WORK REQUEST:
Each record below is to be reproduced without any change.

RECORDED DATA:
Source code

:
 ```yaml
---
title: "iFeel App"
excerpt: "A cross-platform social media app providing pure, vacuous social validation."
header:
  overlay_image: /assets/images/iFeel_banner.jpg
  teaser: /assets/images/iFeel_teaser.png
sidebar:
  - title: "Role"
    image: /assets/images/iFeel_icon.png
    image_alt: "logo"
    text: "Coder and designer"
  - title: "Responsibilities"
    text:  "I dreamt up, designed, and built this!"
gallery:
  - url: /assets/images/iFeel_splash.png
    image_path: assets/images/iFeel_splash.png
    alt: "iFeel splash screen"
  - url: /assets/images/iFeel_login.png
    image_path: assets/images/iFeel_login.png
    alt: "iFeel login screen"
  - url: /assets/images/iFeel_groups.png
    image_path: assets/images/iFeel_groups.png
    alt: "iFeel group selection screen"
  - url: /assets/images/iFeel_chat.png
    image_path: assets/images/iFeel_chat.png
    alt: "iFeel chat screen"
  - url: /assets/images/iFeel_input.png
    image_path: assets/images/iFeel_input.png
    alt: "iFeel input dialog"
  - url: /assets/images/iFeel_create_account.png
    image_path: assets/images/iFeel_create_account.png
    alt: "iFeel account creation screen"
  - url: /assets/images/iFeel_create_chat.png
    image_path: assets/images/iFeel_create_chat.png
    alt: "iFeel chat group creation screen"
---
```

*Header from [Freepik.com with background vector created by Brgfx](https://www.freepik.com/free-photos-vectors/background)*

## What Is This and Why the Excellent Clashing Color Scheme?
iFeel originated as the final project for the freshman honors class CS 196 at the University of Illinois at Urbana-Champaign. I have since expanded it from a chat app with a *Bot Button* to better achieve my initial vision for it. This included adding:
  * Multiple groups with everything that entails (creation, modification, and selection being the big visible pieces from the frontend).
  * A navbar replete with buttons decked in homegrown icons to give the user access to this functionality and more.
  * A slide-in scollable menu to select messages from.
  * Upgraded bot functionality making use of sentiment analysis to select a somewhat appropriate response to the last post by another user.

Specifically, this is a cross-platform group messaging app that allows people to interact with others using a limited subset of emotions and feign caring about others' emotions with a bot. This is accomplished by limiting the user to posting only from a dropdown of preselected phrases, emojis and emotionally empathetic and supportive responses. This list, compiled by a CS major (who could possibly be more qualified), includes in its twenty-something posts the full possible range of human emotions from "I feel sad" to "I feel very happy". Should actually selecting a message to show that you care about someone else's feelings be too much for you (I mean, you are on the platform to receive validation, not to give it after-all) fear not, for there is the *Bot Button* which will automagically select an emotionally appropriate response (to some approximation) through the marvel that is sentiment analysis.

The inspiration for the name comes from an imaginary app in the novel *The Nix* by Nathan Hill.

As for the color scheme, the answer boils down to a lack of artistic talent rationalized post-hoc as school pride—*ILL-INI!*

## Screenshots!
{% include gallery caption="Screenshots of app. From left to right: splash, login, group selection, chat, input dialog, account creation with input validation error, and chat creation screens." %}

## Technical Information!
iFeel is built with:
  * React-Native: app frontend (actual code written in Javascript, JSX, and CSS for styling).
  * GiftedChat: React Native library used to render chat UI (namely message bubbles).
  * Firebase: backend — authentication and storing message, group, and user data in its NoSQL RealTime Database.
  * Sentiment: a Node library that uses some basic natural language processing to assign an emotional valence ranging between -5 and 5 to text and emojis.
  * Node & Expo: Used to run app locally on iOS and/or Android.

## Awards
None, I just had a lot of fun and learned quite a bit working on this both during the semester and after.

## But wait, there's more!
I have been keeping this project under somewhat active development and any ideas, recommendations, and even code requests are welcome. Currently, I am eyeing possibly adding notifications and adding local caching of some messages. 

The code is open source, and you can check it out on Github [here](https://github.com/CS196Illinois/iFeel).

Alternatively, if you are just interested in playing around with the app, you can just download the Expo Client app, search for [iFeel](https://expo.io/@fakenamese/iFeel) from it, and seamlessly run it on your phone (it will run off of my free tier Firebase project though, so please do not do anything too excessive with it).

TASK ANSWER:
Source code

:
 ```yaml
---
title: "iFeel App"
excerpt: "A cross-platform social media app providing pure, vacuous social validation."
header:
  overlay_image: /assets/images/iFeel_banner.jpg
  teaser: /assets/images/iFeel_teaser.png
sidebar:
  - title: "Role"
    image: /assets/images/iFeel_icon.png
    image_alt: "logo"
    text: "Coder and designer"
  - title: "Responsibilities"
    text:  "I dreamt up, designed, and built this!"
gallery:
  - url: /assets/images/iFeel_splash.png
    image_path: assets/images/iFeel_splash.png
    alt: "iFeel splash screen"
  - url: /assets/images/iFeel_login.png
    image_path: assets/images/iFeel_login.png
    alt: "iFeel login screen"
  - url: /assets/images/iFeel_groups.png
    image_path: assets/images/iFeel_groups.png
    alt: "iFeel group selection screen"
  - url: /assets/images/iFeel_chat.png
    image_path: assets/images/iFeel_chat.png
    alt: "iFeel chat screen"
  - url: /assets/images/iFeel_input.png
    image_path: assets/images/iFeel_input.png
    alt: "iFeel input dialog"
  - url: /assets/images/iFeel_create_account.png
    image_path: assets/images/iFeel_create_account.png
    alt: "iFeel account creation screen"
  - url: /assets/images/iFeel_create_chat.png
    image_path: assets/images/iFeel_create_chat.png
    alt: "iFeel chat group creation screen"
---
```

*Header from [Freepik.com with background vector created by Brgfx](https://www.freepik.com/free-photos-vectors/background)*

## What Is This and Why the Excellent Clashing Color Scheme?
iFeel originated as the final project for the freshman honors class CS 196 at the University of Illinois at Urbana-Champaign. I have since expanded it from a chat app with a *Bot Button* to better achieve my initial vision for it. This included adding:
  * Multiple groups with everything that entails (creation, modification, and selection being the big visible pieces from the frontend).
  * A navbar replete with buttons decked in homegrown icons to give the user access to this functionality and more.
  * A slide-in scollable menu to select messages from.
  * Upgraded bot functionality making use of sentiment analysis to select a somewhat appropriate response to the last post by another user.

Specifically, this is a cross-platform group messaging app that allows people to interact with others using a limited subset of emotions and feign caring about others' emotions with a bot. This is accomplished by limiting the user to posting only from a dropdown of preselected phrases, emojis and emotionally empathetic and supportive responses. This list, compiled by a CS major (who could possibly be more qualified), includes in its twenty-something posts the full possible range of human emotions from "I feel sad" to "I feel very happy". Should actually selecting a message to show that you care about someone else's feelings be too much for you (I mean, you are on the platform to receive validation, not to give it after-all) fear not, for there is the *Bot Button* which will automagically select an emotionally appropriate response (to some approximation) through the marvel that is sentiment analysis.

The inspiration for the name comes from an imaginary app in the novel *The Nix* by Nathan Hill.

As for the color scheme, the answer boils down to a lack of artistic talent rationalized post-hoc as school pride—*ILL-INI!*

## Screenshots!
{% include gallery caption="Screenshots of app. From left to right: splash, login, group selection, chat, input dialog, account creation with input validation error, and chat creation screens." %}

## Technical Information!
iFeel is built with:
  * React-Native: app frontend (actual code written in Javascript, JSX, and CSS for styling).
  * GiftedChat: React Native library used to render chat UI (namely message bubbles).
  * Firebase: backend — authentication and storing message, group, and user data in its NoSQL RealTime Database.
  * Sentiment: a Node library that uses some basic natural language processing to assign an emotional valence ranging between -5 and 5 to text and emojis.
  * Node & Expo: Used to run app locally on iOS and/or Android.

## Awards
None, I just had a lot of fun and learned quite a bit working on this both during the semester and after.

## But wait, there's more!
I have been keeping this project under somewhat active development and any ideas, recommendations, and even code requests are welcome. Currently, I am eyeing possibly adding notifications and adding local caching of some messages. 

The code is open source, and you can check it out on Github [here](https://github.com/CS196Illinois/iFeel).

Alternatively, if you are just interested in playing around with the app, you can just download the Expo Client app, search for [iFeel](https://expo.io/@fakenamese/iFeel) from it, and seamlessly run it on your phone (it will run off of my free tier Firebase project though, so please do not do anything too excessive with it).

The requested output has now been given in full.